On November 21, 1979, Amanda Sasseville, a New Hampshire domiciliary, died intestate leaving a sizeable estate. The plaintiff researched Sasseville’s ancestry and found two additional, previously unknown, heirs. In March 1980, the plaintiff wrote a letter to Muriel Duggan, one of the newly found heirs, notifying her that she might be an heir to an estate, and informing her that for an assignment of two-fifths of her interest in the estate, the plaintiff would disclose to her the name and location of the estate, prepare the genealogical chart, and obtain the necessary vital records. The letter also indicated that the plaintiff would employ, at its own expense, “an attorney or law firm at the situs of the estate to represent us in this matter.” The letter was allegedly countersigned by Mrs. Duggan, witnessed by her husband, and returned to the plaintiff.

Thereafter, the plaintiff began gathering the information needed to prove Mrs. Duggan’s interest in the Sasseville estate. Within one month after she had allegedly signed the letter, Mrs. Duggan died. Meanwhile, the plaintiff hired a New Hampshire attorney to “present [proof] to [t]he administrator [of the Sasseville estate] and subsequently to the Court.” Mrs. Duggan was subsequently accepted as a proper heir of the Sasseville estate by the Hillsborough County Probate Court and, as a result, her estate became entitled to over $11,000.

When the defendant refused to pay the plaintiff two-fifths of the $11,000 in accordance with the alleged agreement, the plaintiff brought this action against the defendant. The plaintiff also filed a writ of attachment against the Sasseville estate in New Hampshire to satisfy the debt. The defendant appeared specially through a New Hampshire attorney and moved to dismiss the action for lack of in personam or quasi in rem jurisdiction. This motion was denied without prejudice by the Superior Court (C. Flynn, J.), and both parties moved for summary judgment. The defendant again appeared specially to contest jurisdiction, and the court deferred ruling on the jurisdictional issues until a hearing could be held.

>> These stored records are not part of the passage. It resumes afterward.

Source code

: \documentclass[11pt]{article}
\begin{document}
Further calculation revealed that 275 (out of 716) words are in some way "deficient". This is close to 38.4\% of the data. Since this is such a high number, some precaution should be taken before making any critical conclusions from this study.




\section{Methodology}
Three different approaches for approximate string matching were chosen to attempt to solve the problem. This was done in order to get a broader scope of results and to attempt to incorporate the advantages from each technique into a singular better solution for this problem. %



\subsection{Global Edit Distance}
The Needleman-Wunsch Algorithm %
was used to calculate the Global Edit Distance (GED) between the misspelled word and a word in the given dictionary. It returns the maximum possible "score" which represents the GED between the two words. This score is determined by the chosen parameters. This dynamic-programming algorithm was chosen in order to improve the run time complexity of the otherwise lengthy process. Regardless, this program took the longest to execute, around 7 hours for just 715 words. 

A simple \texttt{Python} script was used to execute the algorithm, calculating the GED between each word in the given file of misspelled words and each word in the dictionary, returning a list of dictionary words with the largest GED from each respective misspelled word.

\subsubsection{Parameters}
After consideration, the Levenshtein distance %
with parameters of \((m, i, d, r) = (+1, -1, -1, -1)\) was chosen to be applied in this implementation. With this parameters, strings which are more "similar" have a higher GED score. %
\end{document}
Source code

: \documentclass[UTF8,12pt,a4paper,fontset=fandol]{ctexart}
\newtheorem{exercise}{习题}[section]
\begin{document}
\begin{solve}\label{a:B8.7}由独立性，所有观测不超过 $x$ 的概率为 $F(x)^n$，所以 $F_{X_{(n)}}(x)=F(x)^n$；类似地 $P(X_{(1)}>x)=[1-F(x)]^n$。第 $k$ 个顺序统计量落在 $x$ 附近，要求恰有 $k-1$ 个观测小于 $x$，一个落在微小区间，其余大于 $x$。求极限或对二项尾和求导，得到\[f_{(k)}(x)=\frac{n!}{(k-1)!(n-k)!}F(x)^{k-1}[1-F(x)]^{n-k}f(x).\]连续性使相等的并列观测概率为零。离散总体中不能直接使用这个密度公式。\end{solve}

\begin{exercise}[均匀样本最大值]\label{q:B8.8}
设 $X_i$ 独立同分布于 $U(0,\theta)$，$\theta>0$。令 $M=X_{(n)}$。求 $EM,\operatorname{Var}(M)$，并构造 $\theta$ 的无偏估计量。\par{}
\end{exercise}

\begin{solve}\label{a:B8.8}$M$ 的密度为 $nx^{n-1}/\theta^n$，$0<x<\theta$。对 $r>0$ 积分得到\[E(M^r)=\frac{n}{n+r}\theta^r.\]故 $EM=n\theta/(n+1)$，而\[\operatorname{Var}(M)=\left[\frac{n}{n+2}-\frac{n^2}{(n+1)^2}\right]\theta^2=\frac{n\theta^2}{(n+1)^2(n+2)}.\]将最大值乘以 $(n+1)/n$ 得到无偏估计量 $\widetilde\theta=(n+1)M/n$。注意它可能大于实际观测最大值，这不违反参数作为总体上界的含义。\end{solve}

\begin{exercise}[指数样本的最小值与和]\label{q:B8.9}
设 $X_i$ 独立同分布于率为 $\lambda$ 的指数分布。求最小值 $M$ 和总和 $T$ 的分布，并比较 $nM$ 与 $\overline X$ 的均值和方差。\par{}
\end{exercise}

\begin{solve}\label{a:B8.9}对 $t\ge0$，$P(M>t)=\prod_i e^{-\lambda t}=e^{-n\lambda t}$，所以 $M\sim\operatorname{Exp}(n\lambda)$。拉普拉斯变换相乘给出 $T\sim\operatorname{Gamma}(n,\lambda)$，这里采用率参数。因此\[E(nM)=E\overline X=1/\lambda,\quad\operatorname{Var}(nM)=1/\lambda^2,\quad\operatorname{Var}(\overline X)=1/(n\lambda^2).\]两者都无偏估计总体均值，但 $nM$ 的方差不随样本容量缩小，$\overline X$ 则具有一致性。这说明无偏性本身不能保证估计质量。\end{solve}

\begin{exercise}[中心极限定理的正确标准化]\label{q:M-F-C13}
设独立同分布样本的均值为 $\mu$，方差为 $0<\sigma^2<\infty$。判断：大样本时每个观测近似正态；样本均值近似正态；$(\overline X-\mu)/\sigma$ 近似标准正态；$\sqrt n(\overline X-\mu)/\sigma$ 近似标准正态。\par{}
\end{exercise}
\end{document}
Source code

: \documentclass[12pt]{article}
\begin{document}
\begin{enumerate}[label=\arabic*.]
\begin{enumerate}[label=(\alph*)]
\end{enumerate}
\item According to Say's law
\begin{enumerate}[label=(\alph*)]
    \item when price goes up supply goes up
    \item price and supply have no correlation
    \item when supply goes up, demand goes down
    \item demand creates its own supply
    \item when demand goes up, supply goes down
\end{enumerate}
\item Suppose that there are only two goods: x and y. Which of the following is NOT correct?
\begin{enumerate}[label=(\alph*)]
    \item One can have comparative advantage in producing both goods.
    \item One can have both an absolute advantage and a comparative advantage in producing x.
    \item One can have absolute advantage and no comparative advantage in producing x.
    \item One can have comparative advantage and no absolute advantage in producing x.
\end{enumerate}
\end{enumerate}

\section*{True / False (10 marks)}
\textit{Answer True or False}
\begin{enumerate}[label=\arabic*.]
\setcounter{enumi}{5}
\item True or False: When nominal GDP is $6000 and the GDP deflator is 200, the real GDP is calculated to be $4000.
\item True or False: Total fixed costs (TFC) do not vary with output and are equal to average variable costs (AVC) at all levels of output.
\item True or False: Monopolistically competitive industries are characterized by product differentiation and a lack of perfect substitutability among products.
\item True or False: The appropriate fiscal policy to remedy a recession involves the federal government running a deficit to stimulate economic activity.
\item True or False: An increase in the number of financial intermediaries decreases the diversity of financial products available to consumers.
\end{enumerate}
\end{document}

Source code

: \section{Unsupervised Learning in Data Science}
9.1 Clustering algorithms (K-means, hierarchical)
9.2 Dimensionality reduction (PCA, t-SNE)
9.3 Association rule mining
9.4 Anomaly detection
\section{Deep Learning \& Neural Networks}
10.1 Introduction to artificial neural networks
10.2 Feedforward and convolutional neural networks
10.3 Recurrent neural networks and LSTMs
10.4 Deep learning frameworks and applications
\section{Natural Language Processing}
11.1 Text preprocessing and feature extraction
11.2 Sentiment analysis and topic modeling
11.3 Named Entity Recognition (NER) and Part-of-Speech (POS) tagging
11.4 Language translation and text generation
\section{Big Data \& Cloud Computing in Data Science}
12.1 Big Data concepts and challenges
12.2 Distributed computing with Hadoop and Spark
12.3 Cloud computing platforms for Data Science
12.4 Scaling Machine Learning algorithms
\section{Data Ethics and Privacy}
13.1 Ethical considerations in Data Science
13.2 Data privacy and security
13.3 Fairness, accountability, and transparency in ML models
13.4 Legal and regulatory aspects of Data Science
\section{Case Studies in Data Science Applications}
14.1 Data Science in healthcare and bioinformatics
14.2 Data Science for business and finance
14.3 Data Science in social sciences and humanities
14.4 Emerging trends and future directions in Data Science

Following a hearing, the Superior Court {Dalianis, J.) dismissed the suit for lack of jurisdiction, finding that the defendant did not *100have sufficient contacts with New Hampshire to satisfy the requirements of due process. The trial court concluded that “the quality and nature of Mrs. Duggan’s contacts are such that it would not be ‘reasonable’ or ‘fair’ to require the defendant to conduct the defense in New Hampshire.” The plaintiff then appealed to this court.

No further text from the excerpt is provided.